A number of high-profile Twitter accounts were simultaneously hacked on Wednesday by attackers who used the accounts — some with millions of followers — to spread a cryptocurrency scam.
“We used a rep that literally done all the work for us,” one of the sources told Motherboard. The second source added they paid the Twitter insider. Motherboard granted the sources anonymity to speak candidly about a security incident. A Twitter spokesperson told Motherboard that the company is still investigating whether the employee hijacked the accounts themselves or gave hackers access to the tool.
It seems as if Twitter is acknowledging here that numerous people appear to have been involved in the hacks, not just one individual, and also that numerous employees were compromised, too.
We’re continuing to limit the ability to Tweet, reset your password, and some other account functionalities while we look into this.
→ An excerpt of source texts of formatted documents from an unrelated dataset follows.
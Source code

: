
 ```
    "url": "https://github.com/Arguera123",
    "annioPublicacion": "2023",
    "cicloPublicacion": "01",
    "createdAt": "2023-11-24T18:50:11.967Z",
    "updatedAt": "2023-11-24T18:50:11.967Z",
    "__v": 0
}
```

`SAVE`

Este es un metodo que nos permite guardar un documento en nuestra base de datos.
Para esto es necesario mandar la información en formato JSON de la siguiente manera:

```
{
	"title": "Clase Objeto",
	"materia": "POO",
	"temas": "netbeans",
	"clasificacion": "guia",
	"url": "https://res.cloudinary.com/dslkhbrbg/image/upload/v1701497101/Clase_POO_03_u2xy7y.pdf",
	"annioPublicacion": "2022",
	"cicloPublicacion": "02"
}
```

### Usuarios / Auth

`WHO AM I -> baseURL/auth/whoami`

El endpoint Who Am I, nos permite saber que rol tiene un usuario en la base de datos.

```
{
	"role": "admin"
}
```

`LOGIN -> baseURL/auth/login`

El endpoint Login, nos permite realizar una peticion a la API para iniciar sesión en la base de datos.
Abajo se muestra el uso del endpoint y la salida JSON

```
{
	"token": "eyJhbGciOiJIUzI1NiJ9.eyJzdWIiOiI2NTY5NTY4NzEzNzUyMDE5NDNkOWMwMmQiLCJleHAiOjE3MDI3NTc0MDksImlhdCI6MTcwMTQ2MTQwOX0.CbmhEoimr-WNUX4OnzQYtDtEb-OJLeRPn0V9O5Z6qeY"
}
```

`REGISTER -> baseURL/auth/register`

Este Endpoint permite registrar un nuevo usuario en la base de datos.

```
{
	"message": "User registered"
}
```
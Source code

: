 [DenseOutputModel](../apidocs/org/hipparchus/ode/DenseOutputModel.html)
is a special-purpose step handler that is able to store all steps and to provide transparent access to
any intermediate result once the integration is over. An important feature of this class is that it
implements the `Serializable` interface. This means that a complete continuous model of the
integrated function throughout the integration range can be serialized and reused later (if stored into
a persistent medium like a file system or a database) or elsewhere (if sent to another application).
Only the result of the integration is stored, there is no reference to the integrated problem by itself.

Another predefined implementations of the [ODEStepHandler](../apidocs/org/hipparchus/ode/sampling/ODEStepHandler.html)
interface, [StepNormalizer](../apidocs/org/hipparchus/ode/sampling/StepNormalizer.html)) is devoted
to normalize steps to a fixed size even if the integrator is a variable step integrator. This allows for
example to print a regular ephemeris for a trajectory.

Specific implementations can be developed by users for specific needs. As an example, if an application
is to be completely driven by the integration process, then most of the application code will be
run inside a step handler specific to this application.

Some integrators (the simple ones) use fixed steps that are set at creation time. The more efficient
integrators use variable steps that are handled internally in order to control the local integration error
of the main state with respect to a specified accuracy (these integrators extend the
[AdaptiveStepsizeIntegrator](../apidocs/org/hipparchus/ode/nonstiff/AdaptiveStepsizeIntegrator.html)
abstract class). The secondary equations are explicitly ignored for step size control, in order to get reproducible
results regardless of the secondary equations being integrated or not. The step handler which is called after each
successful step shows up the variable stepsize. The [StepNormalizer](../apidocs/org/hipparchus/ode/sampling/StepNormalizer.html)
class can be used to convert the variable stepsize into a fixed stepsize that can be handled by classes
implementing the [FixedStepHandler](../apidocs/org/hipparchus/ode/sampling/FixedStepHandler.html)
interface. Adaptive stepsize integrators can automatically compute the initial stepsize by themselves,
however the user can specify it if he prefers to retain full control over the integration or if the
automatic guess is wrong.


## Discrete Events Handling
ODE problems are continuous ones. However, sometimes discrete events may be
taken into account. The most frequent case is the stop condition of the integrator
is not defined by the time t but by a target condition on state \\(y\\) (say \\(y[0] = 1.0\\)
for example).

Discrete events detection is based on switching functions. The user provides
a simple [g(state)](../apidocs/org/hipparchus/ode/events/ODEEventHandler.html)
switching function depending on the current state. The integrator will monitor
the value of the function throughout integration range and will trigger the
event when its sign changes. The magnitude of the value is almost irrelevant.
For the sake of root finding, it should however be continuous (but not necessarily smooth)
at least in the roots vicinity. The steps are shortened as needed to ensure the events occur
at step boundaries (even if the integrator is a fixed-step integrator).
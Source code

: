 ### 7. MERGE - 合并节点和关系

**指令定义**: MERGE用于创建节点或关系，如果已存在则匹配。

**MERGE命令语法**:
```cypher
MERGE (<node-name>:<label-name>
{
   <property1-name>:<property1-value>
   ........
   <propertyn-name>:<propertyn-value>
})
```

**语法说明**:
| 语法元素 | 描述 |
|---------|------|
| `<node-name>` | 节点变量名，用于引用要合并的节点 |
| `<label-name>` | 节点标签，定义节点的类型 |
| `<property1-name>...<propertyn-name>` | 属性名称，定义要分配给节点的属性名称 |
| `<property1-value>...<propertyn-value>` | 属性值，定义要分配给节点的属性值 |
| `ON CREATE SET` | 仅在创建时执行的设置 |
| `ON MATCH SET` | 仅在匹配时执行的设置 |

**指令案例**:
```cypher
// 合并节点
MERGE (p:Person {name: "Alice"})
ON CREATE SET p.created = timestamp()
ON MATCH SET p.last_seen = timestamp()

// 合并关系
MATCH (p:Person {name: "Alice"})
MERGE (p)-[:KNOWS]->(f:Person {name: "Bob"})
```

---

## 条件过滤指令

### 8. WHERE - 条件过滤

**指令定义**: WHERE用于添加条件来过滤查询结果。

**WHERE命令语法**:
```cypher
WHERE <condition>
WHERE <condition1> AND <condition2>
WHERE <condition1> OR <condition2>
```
Thanks for your patience.— Twitter Support (@TwitterSupport) July 15, 2020
The screenshots show details about the target user’s account, such as whether it has been suspended, is permanently suspended, or has protected status.
One of the screenshots is a Twitter user posting images of the panel themselves. At the time of writing that account has been suspended.
A source in the SIM swapping community that Motherboard has previously communicated with provided a third screenshot, this time showing the panel and the account of Binance; Binance is one of the accounts that hackers took over today.
Data breach monitoring and prevention service Under The Breach obtained a similar screenshot and tweeted it as the worker hijacked several accounts. The person in control of the Under The Breach account told Motherboard Twitter then removed the tweet with the screenshot and suspended them for 12 hours. A message replacing the tweet now says it violated the Twitter rules.
A Twitter spokesperson told Motherboard in an email that, “As per our rules, we’re taking action on any private, personal information shared in Tweets.”
After the publication of this piece, Twitter said in a tweet that “We detected what we believe to be a coordinated social engineering attack by people who successfully targeted some of our employees with access to internal systems and tools.”
Other hijacked accounts include Mike Bloomberg, and cryptocurrency platforms Coinbase, Gemini, and Binance. The accounts falsely announced they had partnered up with an organization called CryptoForHealth which claims it was going to provide people with bitcoin as long as they sent some to an address first.